After locating the line that holds "3. **Проверьте файлы**: в папке downloads/", transcribe it and each following line to the end of the records, changing nothing and adding nothing.
== Material for this exercise
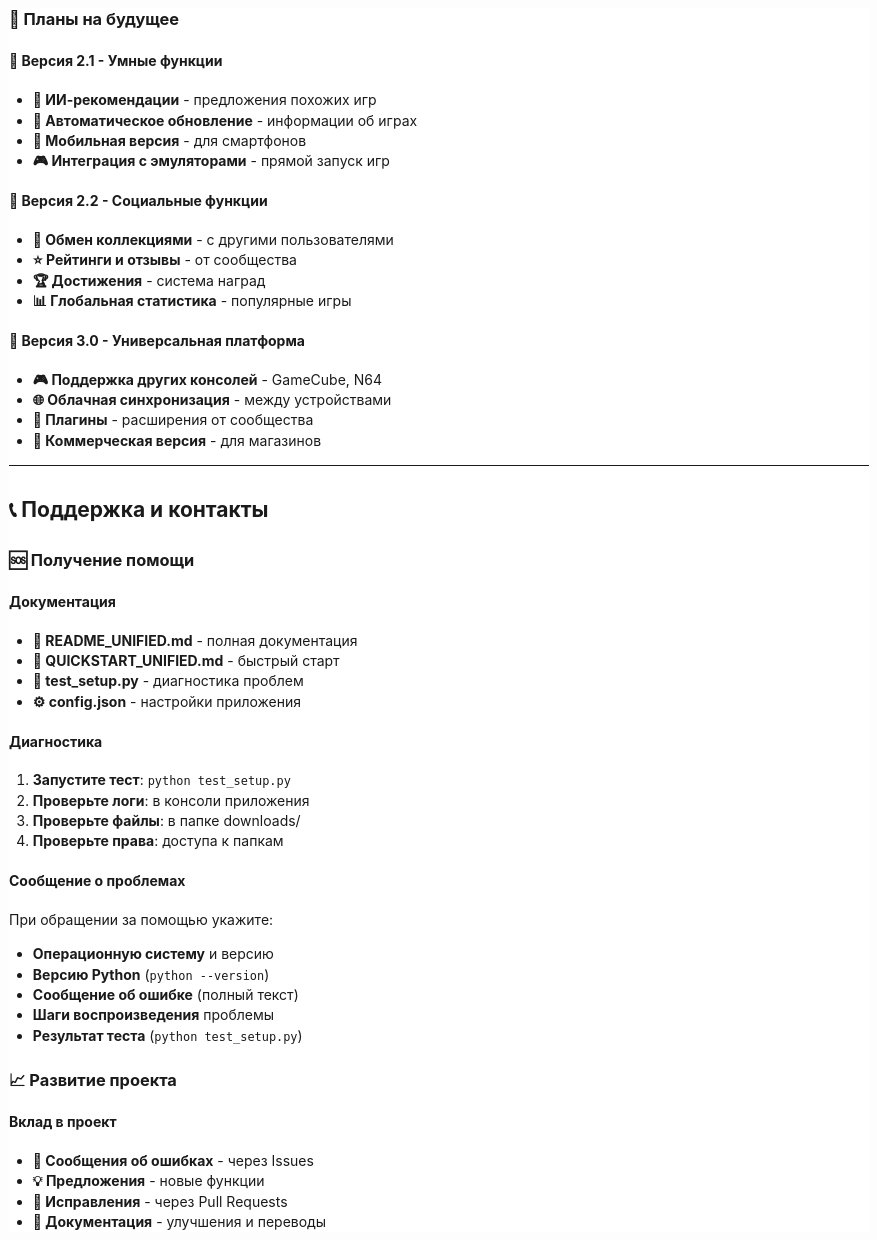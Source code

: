 ### 🔮 Планы на будущее

#### 🎯 Версия 2.1 - Умные функции
- **🤖 ИИ-рекомендации** - предложения похожих игр
- **🔄 Автоматическое обновление** - информации об играх
- **📱 Мобильная версия** - для смартфонов
- **🎮 Интеграция с эмуляторами** - прямой запуск игр

#### 🎯 Версия 2.2 - Социальные функции
- **👥 Обмен коллекциями** - с другими пользователями
- **⭐ Рейтинги и отзывы** - от сообщества
- **🏆 Достижения** - система наград
- **📊 Глобальная статистика** - популярные игры

#### 🎯 Версия 3.0 - Универсальная платформа
- **🎮 Поддержка других консолей** - GameCube, N64
- **🌐 Облачная синхронизация** - между устройствами
- **🔧 Плагины** - расширения от сообщества
- **💼 Коммерческая версия** - для магазинов

---

## 📞 Поддержка и контакты

### 🆘 Получение помощи

#### Документация
- **📖 README_UNIFIED.md** - полная документация
- **🚀 QUICKSTART_UNIFIED.md** - быстрый старт
- **🔧 test_setup.py** - диагностика проблем
- **⚙️ config.json** - настройки приложения

#### Диагностика
1. **Запустите тест**: `python test_setup.py`
2. **Проверьте логи**: в консоли приложения
3. **Проверьте файлы**: в папке downloads/
4. **Проверьте права**: доступа к папкам

#### Сообщение о проблемах
При обращении за помощью укажите:
- **Операционную систему** и версию
- **Версию Python** (`python --version`)
- **Сообщение об ошибке** (полный текст)
- **Шаги воспроизведения** проблемы
- **Результат теста** (`python test_setup.py`)

### 📈 Развитие проекта

#### Вклад в проект
- **🐛 Сообщения об ошибках** - через Issues
- **💡 Предложения** - новые функции
- **🔧 Исправления** - через Pull Requests
- **📖 Документация** - улучшения и переводы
====
* Answer to this problem:
3. **Проверьте файлы**: в папке downloads/
4. **Проверьте права**: доступа к папкам

#### Сообщение о проблемах
При обращении за помощью укажите:
- **Операционную систему** и версию
- **Версию Python** (`python --version`)
- **Сообщение об ошибке** (полный текст)
- **Шаги воспроизведения** проблемы
- **Результат теста** (`python test_setup.py`)

### 📈 Развитие проекта

#### Вклад в проект
- **🐛 Сообщения об ошибках** - через Issues
- **💡 Предложения** - новые функции
- **🔧 Исправления** - через Pull Requests
- **📖 Документация** - улучшения и переводы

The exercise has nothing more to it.